Wednesday, January 06, 2016

Inspired to Write

The fact that anyone reads my blog other than me is quite exciting.  I've always thought of it as a private diary accessible to me from anywhere.  I recently threw out my handwritten diaries.  I read the Japanese book on decluttering and it said that one of the ways to stay in the moment, is to stop revisiting old moments.  I figure it's still helpful to have some slight reminder of how I've felt, some record that helps me remember points in my life.  I hope tracking my emotions has a positive effect as well, it definitely feels like it provides me a sense of comfort to read my old blog entries from time to time.

I hit a rock bottom shortly after my last post.  A deep dark place of being very suicidal.  I am always scared to put that out there because of potential judgment that will happen through good google search skills, but I am going to just let go of the fear.  It was scary - my friends took turns being with me so I was never alone.  I had to seek serious professional help.  After i inched back from the ledge, it took a long time to feel anything but awful.  I slowed down my life.  I picked up drawing - which may be how I should be posting now, because my amateur art tells a powerful story of my emotions.  I never could draw as a kid, so the fact that I exhibited any natural talent at my age felt like a feat.  But of course I took a class, which then made me feel inadequate, which undermined the whole concept of using drawing as art therapy for me.

There is something liberating about feeling ready to die.  A part of me took the time to celebrate the times in my life that were great and exciting and to really appreciate that I had taken risks and had wonderful experiences.  I suppose it's like wanting to end on a "high note."  Its hard for me to look forward and see the brightness I see in my past.  But its good that I can look at anything through the lens of positivity.

I went from a numbness, to an emotional overload - where I felt like I was up down and sideways at any given moment, to now an overall gloom.  The gloom is familiar.  It doesn't feel troublesome.  But there is this reborn anxiety of things falling apart all over again.  The pattern has been too entrenched to imagine a stable life, let alone any sort of positive upswing.  I recently switched jobs again, this is the fourth in four years.  I keep trying to land somewhere I can call home, but I just heard that there is low morale in my new workplace and the organizational health is bad.  This news totally unseats me.

I don't ever gamble.  It's virtually impossible to imagine a lucky moment for me.  I can point to a few things in my life, but if I say I'm fortunate I'll jinx it and curse myself to have the one good thing fall to pieces.
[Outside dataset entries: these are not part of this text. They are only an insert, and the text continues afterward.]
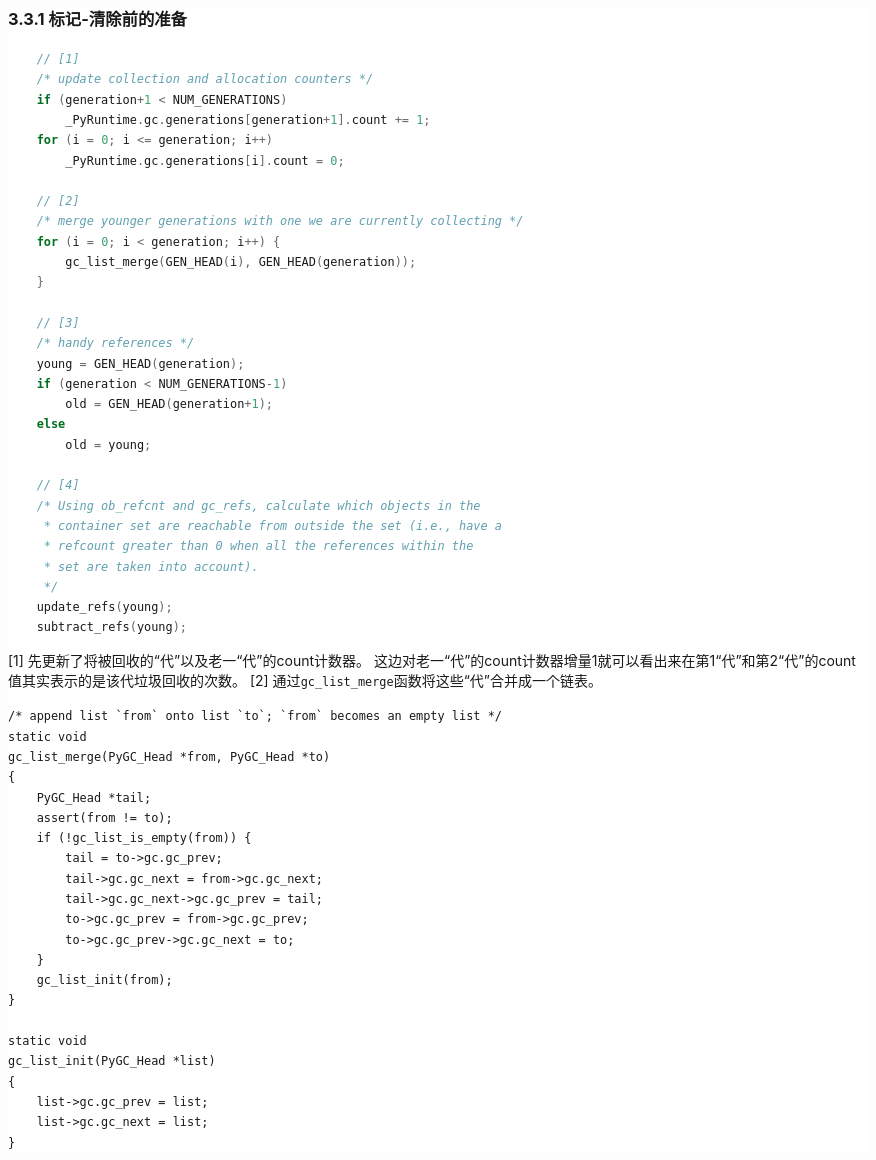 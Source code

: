 ### 3.3.1 标记-清除前的准备

```c
    // [1]
    /* update collection and allocation counters */
    if (generation+1 < NUM_GENERATIONS)
        _PyRuntime.gc.generations[generation+1].count += 1;
    for (i = 0; i <= generation; i++)
        _PyRuntime.gc.generations[i].count = 0;

    // [2]
    /* merge younger generations with one we are currently collecting */
    for (i = 0; i < generation; i++) {
        gc_list_merge(GEN_HEAD(i), GEN_HEAD(generation));
    }

    // [3]
    /* handy references */
    young = GEN_HEAD(generation);
    if (generation < NUM_GENERATIONS-1)
        old = GEN_HEAD(generation+1);
    else
        old = young;

    // [4]
    /* Using ob_refcnt and gc_refs, calculate which objects in the
     * container set are reachable from outside the set (i.e., have a
     * refcount greater than 0 when all the references within the
     * set are taken into account).
     */
    update_refs(young);
    subtract_refs(young);
```

[1] 先更新了将被回收的“代”以及老一“代”的count计数器。
这边对老一“代”的count计数器增量1就可以看出来在第1“代”和第2“代”的count值其实表示的是该代垃圾回收的次数。
[2] 通过`gc_list_merge`函数将这些“代”合并成一个链表。

```
/* append list `from` onto list `to`; `from` becomes an empty list */
static void
gc_list_merge(PyGC_Head *from, PyGC_Head *to)
{
    PyGC_Head *tail;
    assert(from != to);
    if (!gc_list_is_empty(from)) {
        tail = to->gc.gc_prev;
        tail->gc.gc_next = from->gc.gc_next;
        tail->gc.gc_next->gc.gc_prev = tail;
        to->gc.gc_prev = from->gc.gc_prev;
        to->gc.gc_prev->gc.gc_next = to;
    }
    gc_list_init(from);
}

static void
gc_list_init(PyGC_Head *list)
{
    list->gc.gc_prev = list;
    list->gc.gc_next = list;
}
```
That being said, I am "better" from my darkest moment.  But maybe the point of throwing out the diaries is that if you keep reading the same thoughts repeating themselves you get stuck in them.  I feel like I've been stuck with the same thoughts and feelings since I was a teenager.  I still feel like a child.  Now is a time that my friends are all preparing to get pregnant and start families, and I don't even feel capable of taking care of myself let alone another human being.  Especially when I require nine hours of sleep a night!

Alright now I am self-conscious that this last post won't live up to my previous ones, if anyone is reading them.  Sigh.  I am my own worst enemy in this life.